## PROBLEM DETAILS
No pictures belong in the answer. Repeat all the entries exactly.

##### RAW DATA

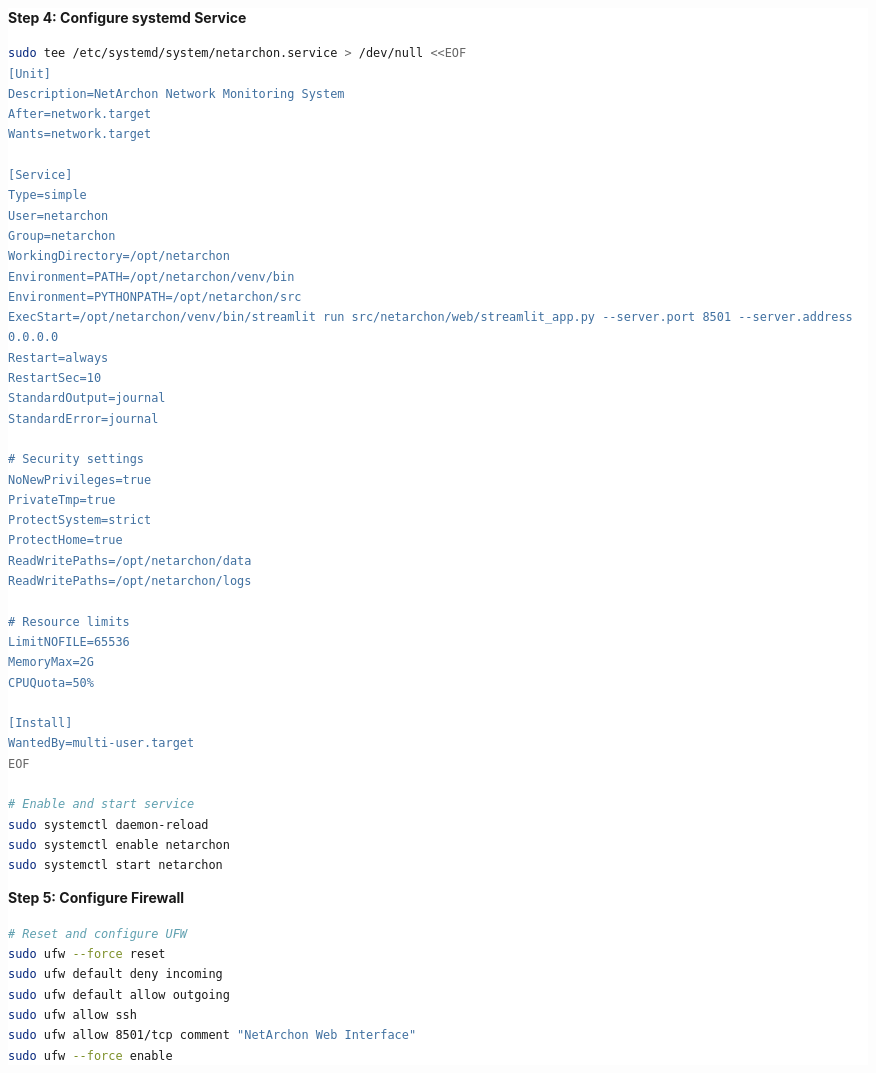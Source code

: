 **Step 4: Configure systemd Service**
```bash
sudo tee /etc/systemd/system/netarchon.service > /dev/null <<EOF
[Unit]
Description=NetArchon Network Monitoring System
After=network.target
Wants=network.target

[Service]
Type=simple
User=netarchon
Group=netarchon
WorkingDirectory=/opt/netarchon
Environment=PATH=/opt/netarchon/venv/bin
Environment=PYTHONPATH=/opt/netarchon/src
ExecStart=/opt/netarchon/venv/bin/streamlit run src/netarchon/web/streamlit_app.py --server.port 8501 --server.address 0.0.0.0
Restart=always
RestartSec=10
StandardOutput=journal
StandardError=journal

# Security settings
NoNewPrivileges=true
PrivateTmp=true
ProtectSystem=strict
ProtectHome=true
ReadWritePaths=/opt/netarchon/data
ReadWritePaths=/opt/netarchon/logs

# Resource limits
LimitNOFILE=65536
MemoryMax=2G
CPUQuota=50%

[Install]
WantedBy=multi-user.target
EOF

# Enable and start service
sudo systemctl daemon-reload
sudo systemctl enable netarchon
sudo systemctl start netarchon
```

**Step 5: Configure Firewall**
```bash
# Reset and configure UFW
sudo ufw --force reset
sudo ufw default deny incoming
sudo ufw default allow outgoing
sudo ufw allow ssh
sudo ufw allow 8501/tcp comment "NetArchon Web Interface"
sudo ufw --force enable
```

##########

## TASK OUTPUT
Source code

: **Step 4: Configure systemd Service**
```bash
sudo tee /etc/systemd/system/netarchon.service > /dev/null <<EOF
[Unit]
Description=NetArchon Network Monitoring System
After=network.target
Wants=network.target

[Service]
Type=simple
User=netarchon
Group=netarchon
WorkingDirectory=/opt/netarchon
Environment=PATH=/opt/netarchon/venv/bin
Environment=PYTHONPATH=/opt/netarchon/src
ExecStart=/opt/netarchon/venv/bin/streamlit run src/netarchon/web/streamlit_app.py --server.port 8501 --server.address 0.0.0.0
Restart=always
RestartSec=10
StandardOutput=journal
StandardError=journal

# Security settings
NoNewPrivileges=true
PrivateTmp=true
ProtectSystem=strict
ProtectHome=true
ReadWritePaths=/opt/netarchon/data
ReadWritePaths=/opt/netarchon/logs

# Resource limits
LimitNOFILE=65536
MemoryMax=2G
CPUQuota=50%

[Install]
WantedBy=multi-user.target
EOF

# Enable and start service
sudo systemctl daemon-reload
sudo systemctl enable netarchon
sudo systemctl start netarchon
```

**Step 5: Configure Firewall**
```bash
# Reset and configure UFW
sudo ufw --force reset
sudo ufw default deny incoming
sudo ufw default allow outgoing
sudo ufw allow ssh
sudo ufw allow 8501/tcp comment "NetArchon Web Interface"
sudo ufw --force enable
```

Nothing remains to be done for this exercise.